[[ Data, beginning ]]

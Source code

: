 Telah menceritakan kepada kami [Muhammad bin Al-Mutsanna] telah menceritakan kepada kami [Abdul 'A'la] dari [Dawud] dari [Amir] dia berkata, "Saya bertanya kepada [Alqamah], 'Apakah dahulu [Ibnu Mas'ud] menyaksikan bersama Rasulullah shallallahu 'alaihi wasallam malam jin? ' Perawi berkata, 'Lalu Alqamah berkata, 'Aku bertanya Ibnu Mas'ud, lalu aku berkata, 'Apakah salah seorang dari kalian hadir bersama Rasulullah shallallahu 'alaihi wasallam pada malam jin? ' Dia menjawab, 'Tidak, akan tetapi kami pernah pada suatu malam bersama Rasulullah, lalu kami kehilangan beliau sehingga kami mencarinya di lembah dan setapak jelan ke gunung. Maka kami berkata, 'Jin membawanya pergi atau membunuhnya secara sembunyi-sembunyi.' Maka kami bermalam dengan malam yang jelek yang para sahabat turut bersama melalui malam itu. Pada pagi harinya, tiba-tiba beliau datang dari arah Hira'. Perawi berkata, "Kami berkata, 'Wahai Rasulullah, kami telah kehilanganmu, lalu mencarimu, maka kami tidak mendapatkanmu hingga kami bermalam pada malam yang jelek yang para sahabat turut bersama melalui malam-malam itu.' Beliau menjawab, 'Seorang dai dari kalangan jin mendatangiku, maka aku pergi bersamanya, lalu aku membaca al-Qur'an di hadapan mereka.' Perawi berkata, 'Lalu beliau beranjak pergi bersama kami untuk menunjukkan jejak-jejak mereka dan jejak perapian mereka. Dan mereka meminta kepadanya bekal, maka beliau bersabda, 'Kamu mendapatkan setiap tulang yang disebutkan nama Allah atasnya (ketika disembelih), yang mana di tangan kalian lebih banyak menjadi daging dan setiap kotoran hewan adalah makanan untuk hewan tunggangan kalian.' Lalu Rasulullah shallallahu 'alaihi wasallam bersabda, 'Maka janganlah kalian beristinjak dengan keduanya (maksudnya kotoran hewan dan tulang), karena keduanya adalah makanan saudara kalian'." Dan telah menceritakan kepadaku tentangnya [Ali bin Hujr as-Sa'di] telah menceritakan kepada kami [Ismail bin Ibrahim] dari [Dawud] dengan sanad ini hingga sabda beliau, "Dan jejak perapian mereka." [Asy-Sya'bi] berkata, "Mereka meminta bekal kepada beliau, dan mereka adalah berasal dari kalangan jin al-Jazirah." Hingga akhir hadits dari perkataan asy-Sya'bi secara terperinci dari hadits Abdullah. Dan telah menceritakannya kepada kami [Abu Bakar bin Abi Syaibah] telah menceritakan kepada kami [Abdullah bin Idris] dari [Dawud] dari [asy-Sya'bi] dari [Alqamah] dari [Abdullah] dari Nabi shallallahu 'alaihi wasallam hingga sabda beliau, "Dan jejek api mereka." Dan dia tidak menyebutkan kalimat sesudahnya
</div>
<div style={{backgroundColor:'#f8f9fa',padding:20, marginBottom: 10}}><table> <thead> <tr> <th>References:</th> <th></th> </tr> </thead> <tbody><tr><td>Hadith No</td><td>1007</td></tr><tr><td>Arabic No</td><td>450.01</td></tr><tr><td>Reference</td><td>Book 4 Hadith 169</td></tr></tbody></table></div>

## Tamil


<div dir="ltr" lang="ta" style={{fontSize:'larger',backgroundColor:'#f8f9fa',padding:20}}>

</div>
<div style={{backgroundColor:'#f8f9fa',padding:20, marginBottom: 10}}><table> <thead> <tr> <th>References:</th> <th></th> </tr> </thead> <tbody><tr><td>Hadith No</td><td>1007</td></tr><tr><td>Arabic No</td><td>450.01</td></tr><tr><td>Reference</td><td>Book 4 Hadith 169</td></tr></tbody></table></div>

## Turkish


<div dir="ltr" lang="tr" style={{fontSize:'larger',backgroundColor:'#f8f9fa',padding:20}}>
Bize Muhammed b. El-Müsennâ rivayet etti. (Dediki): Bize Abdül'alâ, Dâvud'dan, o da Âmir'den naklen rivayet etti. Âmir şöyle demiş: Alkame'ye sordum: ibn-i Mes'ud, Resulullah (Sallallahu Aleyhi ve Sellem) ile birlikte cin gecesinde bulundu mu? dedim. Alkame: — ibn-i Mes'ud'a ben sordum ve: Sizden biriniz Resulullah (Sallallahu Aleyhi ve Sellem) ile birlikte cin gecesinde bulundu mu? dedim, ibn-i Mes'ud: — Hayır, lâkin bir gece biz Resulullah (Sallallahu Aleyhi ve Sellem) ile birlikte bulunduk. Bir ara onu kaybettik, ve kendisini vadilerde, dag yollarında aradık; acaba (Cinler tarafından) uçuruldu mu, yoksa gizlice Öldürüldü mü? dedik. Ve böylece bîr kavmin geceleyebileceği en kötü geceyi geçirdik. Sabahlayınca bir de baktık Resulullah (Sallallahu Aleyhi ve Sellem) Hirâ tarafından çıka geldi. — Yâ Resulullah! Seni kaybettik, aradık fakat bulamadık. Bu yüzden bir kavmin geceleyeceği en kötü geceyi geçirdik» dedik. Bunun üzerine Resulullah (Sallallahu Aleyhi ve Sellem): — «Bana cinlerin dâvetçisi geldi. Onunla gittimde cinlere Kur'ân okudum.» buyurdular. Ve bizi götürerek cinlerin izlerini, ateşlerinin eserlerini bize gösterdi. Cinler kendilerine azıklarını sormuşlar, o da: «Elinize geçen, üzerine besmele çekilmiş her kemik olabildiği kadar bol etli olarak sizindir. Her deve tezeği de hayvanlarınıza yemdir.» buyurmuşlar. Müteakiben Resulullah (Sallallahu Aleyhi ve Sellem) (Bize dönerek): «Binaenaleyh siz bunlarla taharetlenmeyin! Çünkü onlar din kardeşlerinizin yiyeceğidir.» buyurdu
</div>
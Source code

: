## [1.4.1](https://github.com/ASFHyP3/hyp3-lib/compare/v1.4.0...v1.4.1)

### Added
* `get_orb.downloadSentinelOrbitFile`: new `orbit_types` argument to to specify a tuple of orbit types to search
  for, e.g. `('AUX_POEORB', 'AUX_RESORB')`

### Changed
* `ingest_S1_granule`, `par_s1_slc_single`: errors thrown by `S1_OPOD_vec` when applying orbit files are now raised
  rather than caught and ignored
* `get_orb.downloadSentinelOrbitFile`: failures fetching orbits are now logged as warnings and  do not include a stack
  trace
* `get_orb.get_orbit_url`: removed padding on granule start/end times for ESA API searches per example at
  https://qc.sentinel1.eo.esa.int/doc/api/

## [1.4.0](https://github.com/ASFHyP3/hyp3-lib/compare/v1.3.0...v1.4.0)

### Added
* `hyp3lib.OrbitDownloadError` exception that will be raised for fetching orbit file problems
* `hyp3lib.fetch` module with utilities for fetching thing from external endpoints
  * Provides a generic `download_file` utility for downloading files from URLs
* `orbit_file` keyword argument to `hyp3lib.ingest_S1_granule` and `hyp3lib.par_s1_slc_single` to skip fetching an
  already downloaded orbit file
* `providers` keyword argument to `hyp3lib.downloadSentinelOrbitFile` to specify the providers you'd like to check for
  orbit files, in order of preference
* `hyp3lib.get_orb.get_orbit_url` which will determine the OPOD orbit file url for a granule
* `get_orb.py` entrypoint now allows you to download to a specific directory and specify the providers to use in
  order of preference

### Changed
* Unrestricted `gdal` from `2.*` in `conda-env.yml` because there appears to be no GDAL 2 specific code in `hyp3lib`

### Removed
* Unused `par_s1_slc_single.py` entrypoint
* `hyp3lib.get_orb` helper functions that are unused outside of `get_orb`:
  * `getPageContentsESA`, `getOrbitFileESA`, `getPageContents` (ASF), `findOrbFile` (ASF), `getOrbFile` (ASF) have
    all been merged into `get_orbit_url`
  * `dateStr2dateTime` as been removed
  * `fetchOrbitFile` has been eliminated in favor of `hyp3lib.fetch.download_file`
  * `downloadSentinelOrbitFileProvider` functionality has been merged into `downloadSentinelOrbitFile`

[[ Data, end ]]
[[ Data, beginning ]]

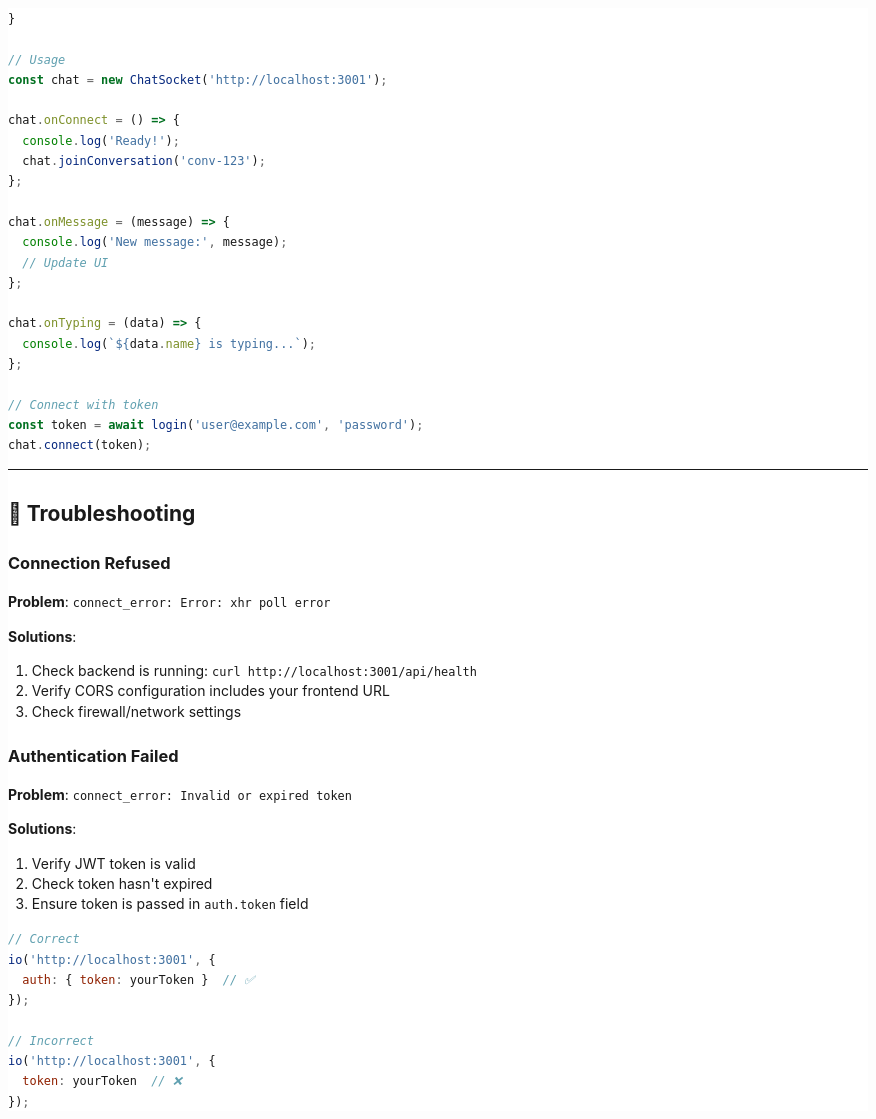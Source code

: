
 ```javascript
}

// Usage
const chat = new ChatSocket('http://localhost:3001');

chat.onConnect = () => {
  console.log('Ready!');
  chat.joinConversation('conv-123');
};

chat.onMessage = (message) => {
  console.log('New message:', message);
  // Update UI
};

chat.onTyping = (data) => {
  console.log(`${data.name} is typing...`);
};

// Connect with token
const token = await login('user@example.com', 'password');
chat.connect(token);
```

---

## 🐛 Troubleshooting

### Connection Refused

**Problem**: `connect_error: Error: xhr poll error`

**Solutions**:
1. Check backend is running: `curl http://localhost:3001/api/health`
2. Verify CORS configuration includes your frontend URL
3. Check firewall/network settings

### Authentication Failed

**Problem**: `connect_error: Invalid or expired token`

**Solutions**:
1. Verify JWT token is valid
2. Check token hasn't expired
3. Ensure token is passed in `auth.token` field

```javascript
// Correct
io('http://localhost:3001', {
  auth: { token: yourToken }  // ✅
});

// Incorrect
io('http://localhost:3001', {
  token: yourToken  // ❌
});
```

[[ Data, end ]]

Reproduce each line from the listing above that includes the word "yourToken".

* Answer *
  auth: { token: yourToken }  // ✅
  token: yourToken  // ❌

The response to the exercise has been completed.